An exact copy of each line below is needed, with no images in it.

Source texts of formatted documents
....
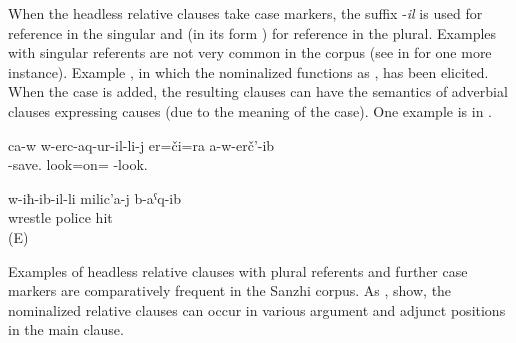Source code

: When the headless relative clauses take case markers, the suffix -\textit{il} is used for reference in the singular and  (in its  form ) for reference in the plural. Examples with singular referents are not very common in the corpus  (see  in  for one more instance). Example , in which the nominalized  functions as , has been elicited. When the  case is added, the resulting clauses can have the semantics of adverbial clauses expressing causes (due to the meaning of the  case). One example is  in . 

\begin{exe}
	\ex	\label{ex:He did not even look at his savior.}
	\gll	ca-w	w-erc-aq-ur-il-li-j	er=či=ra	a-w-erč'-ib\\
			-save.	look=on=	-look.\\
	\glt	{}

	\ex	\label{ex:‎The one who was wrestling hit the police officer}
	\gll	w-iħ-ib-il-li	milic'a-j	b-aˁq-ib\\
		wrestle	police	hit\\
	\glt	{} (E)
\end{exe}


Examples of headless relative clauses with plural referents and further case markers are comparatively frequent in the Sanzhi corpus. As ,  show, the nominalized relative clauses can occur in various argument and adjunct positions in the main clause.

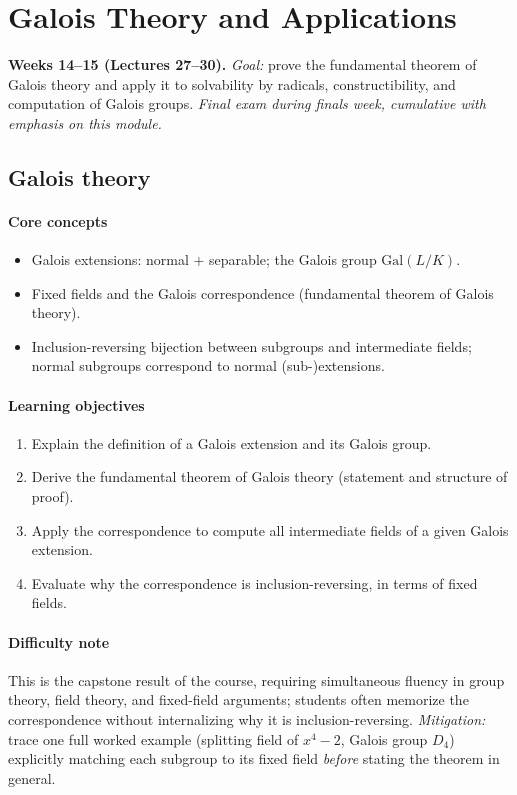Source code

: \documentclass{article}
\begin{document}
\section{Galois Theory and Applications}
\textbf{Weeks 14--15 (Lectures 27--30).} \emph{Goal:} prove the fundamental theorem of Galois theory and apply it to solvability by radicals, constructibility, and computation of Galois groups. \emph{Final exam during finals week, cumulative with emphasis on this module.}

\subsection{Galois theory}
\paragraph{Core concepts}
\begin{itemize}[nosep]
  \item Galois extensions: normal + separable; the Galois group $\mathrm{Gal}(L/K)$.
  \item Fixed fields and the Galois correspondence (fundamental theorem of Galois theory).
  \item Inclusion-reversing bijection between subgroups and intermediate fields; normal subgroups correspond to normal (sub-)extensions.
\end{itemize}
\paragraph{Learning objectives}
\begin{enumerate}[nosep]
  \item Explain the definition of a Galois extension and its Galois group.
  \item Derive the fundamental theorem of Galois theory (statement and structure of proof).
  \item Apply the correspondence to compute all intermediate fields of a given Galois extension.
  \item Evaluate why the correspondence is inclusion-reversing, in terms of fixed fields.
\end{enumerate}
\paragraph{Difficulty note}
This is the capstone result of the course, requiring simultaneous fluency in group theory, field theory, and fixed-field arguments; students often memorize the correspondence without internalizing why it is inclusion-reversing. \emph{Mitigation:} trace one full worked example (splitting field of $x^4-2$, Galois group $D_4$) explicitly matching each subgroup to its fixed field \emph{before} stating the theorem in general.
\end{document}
....
[Finished task]:
Source code

: When the headless relative clauses take case markers, the suffix -\textit{il} is used for reference in the singular and  (in its  form ) for reference in the plural. Examples with singular referents are not very common in the corpus  (see  in  for one more instance). Example , in which the nominalized  functions as , has been elicited. When the  case is added, the resulting clauses can have the semantics of adverbial clauses expressing causes (due to the meaning of the  case). One example is  in . 

\begin{exe}
	\ex	\label{ex:He did not even look at his savior.}
	\gll	ca-w	w-erc-aq-ur-il-li-j	er=či=ra	a-w-erč'-ib\\
			-save.	look=on=	-look.\\
	\glt	{}

	\ex	\label{ex:‎The one who was wrestling hit the police officer}
	\gll	w-iħ-ib-il-li	milic'a-j	b-aˁq-ib\\
		wrestle	police	hit\\
	\glt	{} (E)
\end{exe}


Examples of headless relative clauses with plural referents and further case markers are comparatively frequent in the Sanzhi corpus. As ,  show, the nominalized relative clauses can occur in various argument and adjunct positions in the main clause.

Source code

: \documentclass{article}
\begin{document}
\section{Galois Theory and Applications}
\textbf{Weeks 14--15 (Lectures 27--30).} \emph{Goal:} prove the fundamental theorem of Galois theory and apply it to solvability by radicals, constructibility, and computation of Galois groups. \emph{Final exam during finals week, cumulative with emphasis on this module.}

\subsection{Galois theory}
\paragraph{Core concepts}
\begin{itemize}[nosep]
  \item Galois extensions: normal + separable; the Galois group $\mathrm{Gal}(L/K)$.
  \item Fixed fields and the Galois correspondence (fundamental theorem of Galois theory).
  \item Inclusion-reversing bijection between subgroups and intermediate fields; normal subgroups correspond to normal (sub-)extensions.
\end{itemize}
\paragraph{Learning objectives}
\begin{enumerate}[nosep]
  \item Explain the definition of a Galois extension and its Galois group.
  \item Derive the fundamental theorem of Galois theory (statement and structure of proof).
  \item Apply the correspondence to compute all intermediate fields of a given Galois extension.
  \item Evaluate why the correspondence is inclusion-reversing, in terms of fixed fields.
\end{enumerate}
\paragraph{Difficulty note}
This is the capstone result of the course, requiring simultaneous fluency in group theory, field theory, and fixed-field arguments; students often memorize the correspondence without internalizing why it is inclusion-reversing. \emph{Mitigation:} trace one full worked example (splitting field of $x^4-2$, Galois group $D_4$) explicitly matching each subgroup to its fixed field \emph{before} stating the theorem in general.
\end{document}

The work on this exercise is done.